_HOW TO COMPLETE THIS TASK_
Exactly those lines that run from the one containing "- Code des transports - art. L5344-1 (V)" through the last line of the entries below should be printed, and no others.

_DATA RECORDS_
****************************************
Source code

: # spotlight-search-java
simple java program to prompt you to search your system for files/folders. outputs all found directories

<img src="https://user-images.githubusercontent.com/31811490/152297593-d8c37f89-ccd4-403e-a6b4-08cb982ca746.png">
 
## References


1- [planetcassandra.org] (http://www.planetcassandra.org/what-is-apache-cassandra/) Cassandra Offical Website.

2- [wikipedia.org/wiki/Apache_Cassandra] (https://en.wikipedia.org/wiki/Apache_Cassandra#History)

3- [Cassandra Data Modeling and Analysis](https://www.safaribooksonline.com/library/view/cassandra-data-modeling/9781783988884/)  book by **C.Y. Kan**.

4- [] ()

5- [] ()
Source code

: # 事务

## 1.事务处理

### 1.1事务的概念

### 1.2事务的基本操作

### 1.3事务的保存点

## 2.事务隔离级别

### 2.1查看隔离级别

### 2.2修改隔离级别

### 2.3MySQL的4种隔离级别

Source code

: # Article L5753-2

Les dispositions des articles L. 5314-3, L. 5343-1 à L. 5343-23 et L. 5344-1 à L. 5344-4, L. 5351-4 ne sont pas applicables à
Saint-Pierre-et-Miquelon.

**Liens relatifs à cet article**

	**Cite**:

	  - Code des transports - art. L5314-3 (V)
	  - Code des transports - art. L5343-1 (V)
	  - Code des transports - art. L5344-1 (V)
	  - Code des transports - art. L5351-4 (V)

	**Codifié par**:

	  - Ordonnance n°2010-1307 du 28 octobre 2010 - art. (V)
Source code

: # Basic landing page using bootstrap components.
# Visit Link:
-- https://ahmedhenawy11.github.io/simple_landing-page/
****************************************
_RESPONSE AREA_
	  - Code des transports - art. L5344-1 (V)
	  - Code des transports - art. L5351-4 (V)

	**Codifié par**:

	  - Ordonnance n°2010-1307 du 28 octobre 2010 - art. (V)
Source code

: # Basic landing page using bootstrap components.
# Visit Link:
-- https://ahmedhenawy11.github.io/simple_landing-page/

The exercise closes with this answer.